The Illinois House of Representatives passed legislation that would now require back-seat passengers to start wearing seat belts.
The bill passed by a 61-55 margin and now will go to the Senate. If it becomes law, Illinois would join eleven other states that require back-seat seat-belts to be used.
“We’ve had people in our area killed and maimed who hadn’t had a seat belt on in the back seat,” said Rep. Mark Beaubien, R-Barrington Hills, the bill’s chief House sponsor. “Totally unnecessary.”
According to today’s Lake County News-Sun story titled “House passes bill requiring back-seat passengers to use seat belts” in 2009, on a nationwide basis, 1,095 back-seat passengers not wearing seat belts died, according to the National Highway Traffic Safety Administration.

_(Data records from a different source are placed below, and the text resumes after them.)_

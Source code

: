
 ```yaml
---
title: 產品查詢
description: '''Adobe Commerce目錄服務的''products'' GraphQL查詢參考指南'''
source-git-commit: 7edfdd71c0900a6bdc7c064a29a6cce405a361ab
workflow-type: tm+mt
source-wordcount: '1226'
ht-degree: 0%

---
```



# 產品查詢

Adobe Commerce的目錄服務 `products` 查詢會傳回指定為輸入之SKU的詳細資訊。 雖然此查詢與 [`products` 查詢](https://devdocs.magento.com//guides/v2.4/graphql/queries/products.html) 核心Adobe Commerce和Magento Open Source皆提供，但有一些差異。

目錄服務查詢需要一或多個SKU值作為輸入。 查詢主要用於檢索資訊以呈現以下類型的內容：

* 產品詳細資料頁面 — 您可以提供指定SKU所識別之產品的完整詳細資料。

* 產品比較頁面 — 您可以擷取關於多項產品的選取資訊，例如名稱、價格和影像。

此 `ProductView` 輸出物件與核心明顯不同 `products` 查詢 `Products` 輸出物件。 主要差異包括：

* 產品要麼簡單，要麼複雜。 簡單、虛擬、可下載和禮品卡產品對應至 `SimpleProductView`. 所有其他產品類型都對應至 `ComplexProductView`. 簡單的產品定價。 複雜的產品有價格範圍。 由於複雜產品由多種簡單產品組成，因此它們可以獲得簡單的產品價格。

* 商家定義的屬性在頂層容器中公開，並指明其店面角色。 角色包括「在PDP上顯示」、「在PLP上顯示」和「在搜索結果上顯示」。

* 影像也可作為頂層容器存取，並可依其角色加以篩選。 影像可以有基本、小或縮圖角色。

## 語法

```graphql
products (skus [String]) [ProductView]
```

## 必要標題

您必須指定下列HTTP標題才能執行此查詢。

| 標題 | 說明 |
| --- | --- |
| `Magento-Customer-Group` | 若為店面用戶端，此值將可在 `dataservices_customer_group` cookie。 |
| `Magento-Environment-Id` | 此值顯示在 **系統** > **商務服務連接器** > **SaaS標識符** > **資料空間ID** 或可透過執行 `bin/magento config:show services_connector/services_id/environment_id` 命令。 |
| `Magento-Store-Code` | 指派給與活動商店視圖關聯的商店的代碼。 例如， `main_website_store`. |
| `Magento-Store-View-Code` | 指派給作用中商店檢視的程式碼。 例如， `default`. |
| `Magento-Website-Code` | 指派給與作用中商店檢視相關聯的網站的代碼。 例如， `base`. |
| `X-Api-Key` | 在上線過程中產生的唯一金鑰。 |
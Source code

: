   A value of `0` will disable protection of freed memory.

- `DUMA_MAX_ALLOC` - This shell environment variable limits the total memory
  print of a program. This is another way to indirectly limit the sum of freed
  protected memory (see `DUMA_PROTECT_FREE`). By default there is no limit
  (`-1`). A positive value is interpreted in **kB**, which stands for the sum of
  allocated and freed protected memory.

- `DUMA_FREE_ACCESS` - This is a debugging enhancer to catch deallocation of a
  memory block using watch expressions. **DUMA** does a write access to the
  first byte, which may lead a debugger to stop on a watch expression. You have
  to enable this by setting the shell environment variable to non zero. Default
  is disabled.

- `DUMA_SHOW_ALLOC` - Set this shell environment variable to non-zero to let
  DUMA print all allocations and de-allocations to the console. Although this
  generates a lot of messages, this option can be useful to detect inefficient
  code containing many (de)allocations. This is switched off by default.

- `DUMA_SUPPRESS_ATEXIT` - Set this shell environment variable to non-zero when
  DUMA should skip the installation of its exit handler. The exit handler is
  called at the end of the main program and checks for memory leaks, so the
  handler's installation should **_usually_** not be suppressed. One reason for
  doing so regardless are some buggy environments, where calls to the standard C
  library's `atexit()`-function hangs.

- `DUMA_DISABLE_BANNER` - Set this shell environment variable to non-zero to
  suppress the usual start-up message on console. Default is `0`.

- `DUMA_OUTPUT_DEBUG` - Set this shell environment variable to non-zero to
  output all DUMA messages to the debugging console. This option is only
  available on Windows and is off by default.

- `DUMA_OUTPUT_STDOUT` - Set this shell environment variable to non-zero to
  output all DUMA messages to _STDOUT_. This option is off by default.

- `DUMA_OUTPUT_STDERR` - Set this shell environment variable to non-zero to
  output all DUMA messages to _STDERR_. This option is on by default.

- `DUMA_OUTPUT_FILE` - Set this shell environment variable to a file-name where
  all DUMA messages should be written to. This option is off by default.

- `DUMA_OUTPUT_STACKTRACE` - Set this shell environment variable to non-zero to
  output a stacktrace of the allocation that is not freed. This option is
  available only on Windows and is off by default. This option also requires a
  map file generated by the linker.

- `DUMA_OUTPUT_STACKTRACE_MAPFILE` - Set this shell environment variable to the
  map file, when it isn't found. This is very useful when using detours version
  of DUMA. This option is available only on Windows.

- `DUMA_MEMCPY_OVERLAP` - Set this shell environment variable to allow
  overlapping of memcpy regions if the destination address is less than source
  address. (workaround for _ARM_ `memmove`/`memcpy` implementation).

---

Back-seat passengers 19 and under are now required under Illinois state law to wear seat belts, but ever since Illinois passed its first seat-belt law in 1985 adults have been exempted.
Since 1985, seat-belt usage has steadily risen in Illinois, with nearly 93 percent of front-seat occupants wearing their seat belts as of last June, according to an IDOT (Illinois Department of Transportation) survey.
And after Illinois gave police the explicit authority to pull over motorists strictly for not wearing seat belts, traffic fatalities have declined. Between 2005 and 2009, traffic deaths dropped by 33 percent, according to IDOT.
The legislation exempts various passenger types, such as taxi passengers, school-bus occupants, those riding in the back of an ambulance, or those with physical infirmities that would make it difficult to wear a seat belt.
Critics say the bill micromanages citizens about a personal decision; as well, these critics say they have not seen conclusive evidence that requiring back-seat seat-belt compliance will be a lifesaver.
“In 2009, the state of Illinois became a safer place to travel in an automobile as a result of our successful efforts to improve traffic safety. Illinois finished the year with 911 fatalities – the lowest number of people killed in auto crashes since 1921 – and fewer than 89,100 injuries. Motorists wearing safety belts in 2009 reached an all-time high, with a 91.7 percent usage rate, and then increased even more to a record-breaking 92.6 percent in subsequent months.”